Personal information
- Name: Edouard Dubourdeaux
- Nationality: French

Career information
- Games: Counter-Strike: Source; Counter-Strike: Global Offensive;
- Playing career: Until 2020
- Coaching career: 2017–2018

Team history

As player:
- 2012–2013: VeryGames
- 2014–2015: Titan
- 2015: Team EnVyUs
- 2016–2020: G2 Esports

As coach:
- 2017–2018: G2 Esports

Career highlights and awards
- CS:GO Major champion (Jönköping 2014); HLTV Top 20 Player of the Year (2013);

= SmithZz =

Edouard Dubourdeaux or SmithZz is a French former professional Counter-Strike: Global Offensive and former Counter-Strike: Source player.

==Career==

SmithZz first joined VeryGames back in 2008 and went on to have great success in the Counter-Strike: Source scene through the years.

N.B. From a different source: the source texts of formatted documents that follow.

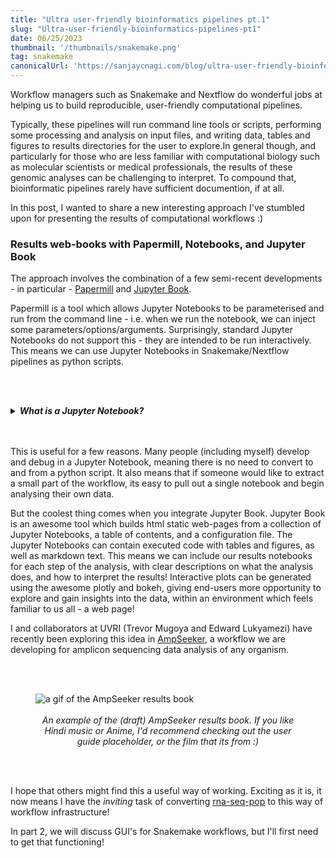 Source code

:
```yaml
---
title: "Ultra user-friendly bioinformatics pipelines pt.1"
slug: "Ultra-user-friendly-bioinformatics-pipelines-pt1"
date: 06/25/2023
thumbnail: '/thumbnails/snakemake.png'
tag: snakemake
canonicalUrl: 'https://sanjaycnagi.com/blog/ultra-user-friendly-bioinformatics-pipelines-pt1/'
---
```


Workflow managers such as Snakemake and Nextflow do wonderful jobs at helping us to build reproducible, user-friendly computational pipelines. 

Typically, these pipelines will run command line tools or scripts, performing some processing and analysis on input files, and writing data, tables and figures to results directories for the user to explore.In general though, and particularly for those who are less familiar with computational biology such as molecular scientists or medical professionals, the results of these genomic analyses can be challenging to interpret. To compound that, bioinformatic pipelines rarely have sufficient documention, if at all. 

In this post, I wanted to share a new interesting approach I've stumbled upon for presenting the results of computational workflows :) 

### Results web-books with Papermill, Notebooks, and Jupyter Book

The approach involves the combination of a few semi-recent developments - in particular - [Papermill](https://github.com/nteract/papermill) and [Jupyter Book](https://jupyterbook.org/en/stable/intro.html).  

Papermill is a tool which allows Jupyter Notebooks to be parameterised and run from the command line - i.e. when we run the notebook, we can inject some parameters/options/arguments. Surprisingly, standard Jupyter Notebooks do not support this - they are intended to be run interactively. This means we can use Jupyter Notebooks in Snakemake/Nextflow pipelines as python scripts.  

<br></br>
<details>
    <summary><em><b>What is a Jupyter Notebook?</b></em></summary>
  
    A Jupyter Notebook is an interactive computing environment that allows you to create and share documents containing live code, visualizations, and explanatory text. For those familiar with R, it is similar to Rmarkdown. It provides a web-based interface where you can write and execute code in different programming languages, typically Python, but also R and more. Jupyter Notebooks enable data analysis, experimentation, and collaboration in a convenient and flexible manner.
</details>
<br></br>

This is useful for a few reasons. Many people (including myself) develop and debug in a Jupyter Notebook, meaning there is no need to convert to and from a python script. It also means that if someone would like to extract a small part of the workflow, its easy to pull out a single notebook and begin analysing their own data. 

But the coolest thing comes when you integrate Jupyter Book. Jupyter Book is an awesome tool which builds html static web-pages from a collection of Jupyter Notebooks, a table of contents, and a configuration file. The Jupyter Notebooks can contain executed code with tables and figures, as well as markdown text. This means we can include our results notebooks for each step of the analysis, with clear descriptions on what the analysis does, and how to interpret the results! Interactive plots can be generated using the awesome plotly and bokeh, giving end-users more opportunity to explore and gain insights into the data, within an environment which feels familiar to us all - a web page!

I and collaborators at UVRI (Trevor Mugoya and Edward Lukyamezi) have recently been exploring this idea in [AmpSeeker](https://github.com/sanjaynagi/AmpSeeker), a workflow we are developing for amplicon sequencing data analysis of any organism.

<br></br>

<figure>
  <img src="/results-book.gif" alt="a gif of the AmpSeeker results book"/><br></br>
    <figcaption><center><em>An example of the (draft) AmpSeeker results book. If you like Hindi music or Anime, I'd recommend checking out the user guide placeholder, or the film that its from :) </em></center></figcaption>
</figure>
<br></br>

I hope that others might find this a useful way of working. Exciting as it is, it now means I have the *inviting* task of converting [rna-seq-pop](https://github.com/sanjaynagi/rna-seq-pop) to this way of workflow infrastructure! 

In part 2, we will discuss GUI's for Snakemake workflows, but I'll first need to get that functioning!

With some on and off time in the French giants, he finally returned in August 2012 to replace Dan "apEX" Madesclaire, and complete the lineup that would around a month later together switch to Counter-Strike: Global Offensive.

He was voted the 17th best CS:GO player of 2013 by HLTV.org.

SmithZz previously joined G2.Kinguin (which later became G2 Esports) and has since then been moved into the coaching role in the '2017 French Shuffle.'

In the 2018 French Shuffle, he was reinstated into a playing role for HIFK Esports as part of Richard 'shox' Papillon's project.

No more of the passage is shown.